**WHAT YOU ARE ASKED TO DO:**
A verbatim copy of each record is required.

**Dataset entries:**
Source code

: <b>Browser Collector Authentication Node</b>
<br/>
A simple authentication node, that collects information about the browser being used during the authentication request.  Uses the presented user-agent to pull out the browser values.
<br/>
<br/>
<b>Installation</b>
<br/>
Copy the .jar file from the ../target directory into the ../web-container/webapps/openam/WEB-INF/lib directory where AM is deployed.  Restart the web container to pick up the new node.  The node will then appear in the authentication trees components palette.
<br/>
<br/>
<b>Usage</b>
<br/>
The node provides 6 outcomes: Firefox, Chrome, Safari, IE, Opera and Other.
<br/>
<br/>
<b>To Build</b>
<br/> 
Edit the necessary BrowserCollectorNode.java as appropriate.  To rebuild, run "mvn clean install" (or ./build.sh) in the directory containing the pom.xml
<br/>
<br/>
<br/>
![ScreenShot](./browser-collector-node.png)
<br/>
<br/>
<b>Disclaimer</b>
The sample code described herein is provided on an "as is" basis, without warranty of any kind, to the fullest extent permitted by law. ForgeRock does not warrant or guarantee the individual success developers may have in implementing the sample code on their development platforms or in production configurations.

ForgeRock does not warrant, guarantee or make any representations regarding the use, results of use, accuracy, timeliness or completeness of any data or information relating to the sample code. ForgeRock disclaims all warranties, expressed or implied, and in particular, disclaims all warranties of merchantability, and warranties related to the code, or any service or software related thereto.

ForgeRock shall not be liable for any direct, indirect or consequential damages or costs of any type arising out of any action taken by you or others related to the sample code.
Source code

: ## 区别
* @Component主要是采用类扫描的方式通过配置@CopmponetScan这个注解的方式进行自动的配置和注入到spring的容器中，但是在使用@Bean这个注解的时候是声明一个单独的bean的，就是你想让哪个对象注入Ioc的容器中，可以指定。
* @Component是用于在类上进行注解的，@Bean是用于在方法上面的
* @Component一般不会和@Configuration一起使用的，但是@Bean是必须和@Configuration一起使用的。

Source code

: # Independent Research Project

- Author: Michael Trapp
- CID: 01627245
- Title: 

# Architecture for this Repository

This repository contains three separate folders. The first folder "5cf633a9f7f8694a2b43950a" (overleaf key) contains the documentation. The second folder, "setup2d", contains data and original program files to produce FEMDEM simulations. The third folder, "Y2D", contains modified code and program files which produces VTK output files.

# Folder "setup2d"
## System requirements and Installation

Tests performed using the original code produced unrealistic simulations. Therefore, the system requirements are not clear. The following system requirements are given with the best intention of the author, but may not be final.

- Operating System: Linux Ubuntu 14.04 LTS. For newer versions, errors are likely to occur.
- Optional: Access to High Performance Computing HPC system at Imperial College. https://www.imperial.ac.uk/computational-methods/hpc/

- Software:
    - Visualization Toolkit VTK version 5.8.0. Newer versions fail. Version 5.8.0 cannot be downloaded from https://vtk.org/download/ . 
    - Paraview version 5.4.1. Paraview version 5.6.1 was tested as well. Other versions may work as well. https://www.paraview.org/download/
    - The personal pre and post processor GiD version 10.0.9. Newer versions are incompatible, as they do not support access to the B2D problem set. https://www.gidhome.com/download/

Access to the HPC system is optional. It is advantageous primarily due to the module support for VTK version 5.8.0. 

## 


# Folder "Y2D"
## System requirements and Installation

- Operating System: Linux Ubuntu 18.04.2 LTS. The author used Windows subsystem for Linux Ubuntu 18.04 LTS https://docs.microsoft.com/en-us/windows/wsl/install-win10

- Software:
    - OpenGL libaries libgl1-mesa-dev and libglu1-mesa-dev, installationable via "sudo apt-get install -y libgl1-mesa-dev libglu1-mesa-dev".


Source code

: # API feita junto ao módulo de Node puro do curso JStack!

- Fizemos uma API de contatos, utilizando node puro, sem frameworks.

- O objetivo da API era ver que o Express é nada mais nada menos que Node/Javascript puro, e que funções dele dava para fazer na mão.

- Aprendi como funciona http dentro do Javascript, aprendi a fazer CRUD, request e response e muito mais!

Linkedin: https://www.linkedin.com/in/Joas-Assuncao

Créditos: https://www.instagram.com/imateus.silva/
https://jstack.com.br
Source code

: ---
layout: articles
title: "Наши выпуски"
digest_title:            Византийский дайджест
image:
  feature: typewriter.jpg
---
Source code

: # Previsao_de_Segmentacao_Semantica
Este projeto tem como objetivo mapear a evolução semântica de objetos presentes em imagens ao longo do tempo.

**EXERCISE ANSWER:**
Source code

: <b>Browser Collector Authentication Node</b>
<br/>
A simple authentication node, that collects information about the browser being used during the authentication request.  Uses the presented user-agent to pull out the browser values.
<br/>
<br/>
<b>Installation</b>
<br/>
Copy the .jar file from the ../target directory into the ../web-container/webapps/openam/WEB-INF/lib directory where AM is deployed.  Restart the web container to pick up the new node.  The node will then appear in the authentication trees components palette.
<br/>
<br/>
<b>Usage</b>
<br/>
The node provides 6 outcomes: Firefox, Chrome, Safari, IE, Opera and Other.
<br/>
<br/>
<b>To Build</b>
<br/> 
Edit the necessary BrowserCollectorNode.java as appropriate.  To rebuild, run "mvn clean install" (or ./build.sh) in the directory containing the pom.xml
<br/>
<br/>
<br/>
![ScreenShot](./browser-collector-node.png)
<br/>
<br/>
<b>Disclaimer</b>
The sample code described herein is provided on an "as is" basis, without warranty of any kind, to the fullest extent permitted by law. ForgeRock does not warrant or guarantee the individual success developers may have in implementing the sample code on their development platforms or in production configurations.

ForgeRock does not warrant, guarantee or make any representations regarding the use, results of use, accuracy, timeliness or completeness of any data or information relating to the sample code. ForgeRock disclaims all warranties, expressed or implied, and in particular, disclaims all warranties of merchantability, and warranties related to the code, or any service or software related thereto.

ForgeRock shall not be liable for any direct, indirect or consequential damages or costs of any type arising out of any action taken by you or others related to the sample code.
Source code

: ## 区别
* @Component主要是采用类扫描的方式通过配置@CopmponetScan这个注解的方式进行自动的配置和注入到spring的容器中，但是在使用@Bean这个注解的时候是声明一个单独的bean的，就是你想让哪个对象注入Ioc的容器中，可以指定。
* @Component是用于在类上进行注解的，@Bean是用于在方法上面的
* @Component一般不会和@Configuration一起使用的，但是@Bean是必须和@Configuration一起使用的。

Source code

: # Independent Research Project

- Author: Michael Trapp
- CID: 01627245
- Title: 

# Architecture for this Repository

This repository contains three separate folders. The first folder "5cf633a9f7f8694a2b43950a" (overleaf key) contains the documentation. The second folder, "setup2d", contains data and original program files to produce FEMDEM simulations. The third folder, "Y2D", contains modified code and program files which produces VTK output files.

# Folder "setup2d"
## System requirements and Installation

Tests performed using the original code produced unrealistic simulations. Therefore, the system requirements are not clear. The following system requirements are given with the best intention of the author, but may not be final.

- Operating System: Linux Ubuntu 14.04 LTS. For newer versions, errors are likely to occur.
- Optional: Access to High Performance Computing HPC system at Imperial College. https://www.imperial.ac.uk/computational-methods/hpc/

- Software:
    - Visualization Toolkit VTK version 5.8.0. Newer versions fail. Version 5.8.0 cannot be downloaded from https://vtk.org/download/ . 
    - Paraview version 5.4.1. Paraview version 5.6.1 was tested as well. Other versions may work as well. https://www.paraview.org/download/
    - The personal pre and post processor GiD version 10.0.9. Newer versions are incompatible, as they do not support access to the B2D problem set. https://www.gidhome.com/download/

Access to the HPC system is optional. It is advantageous primarily due to the module support for VTK version 5.8.0. 

## 


# Folder "Y2D"
## System requirements and Installation

- Operating System: Linux Ubuntu 18.04.2 LTS. The author used Windows subsystem for Linux Ubuntu 18.04 LTS https://docs.microsoft.com/en-us/windows/wsl/install-win10

- Software:
    - OpenGL libaries libgl1-mesa-dev and libglu1-mesa-dev, installationable via "sudo apt-get install -y libgl1-mesa-dev libglu1-mesa-dev".


Source code

: # API feita junto ao módulo de Node puro do curso JStack!

- Fizemos uma API de contatos, utilizando node puro, sem frameworks.

- O objetivo da API era ver que o Express é nada mais nada menos que Node/Javascript puro, e que funções dele dava para fazer na mão.

- Aprendi como funciona http dentro do Javascript, aprendi a fazer CRUD, request e response e muito mais!

Linkedin: https://www.linkedin.com/in/Joas-Assuncao

Créditos: https://www.instagram.com/imateus.silva/
https://jstack.com.br
Source code

: ---
layout: articles
title: "Наши выпуски"
digest_title:            Византийский дайджест
image:
  feature: typewriter.jpg
---
Source code

: # Previsao_de_Segmentacao_Semantica
Este projeto tem como objetivo mapear a evolução semântica de objetos presentes em imagens ao longo do tempo.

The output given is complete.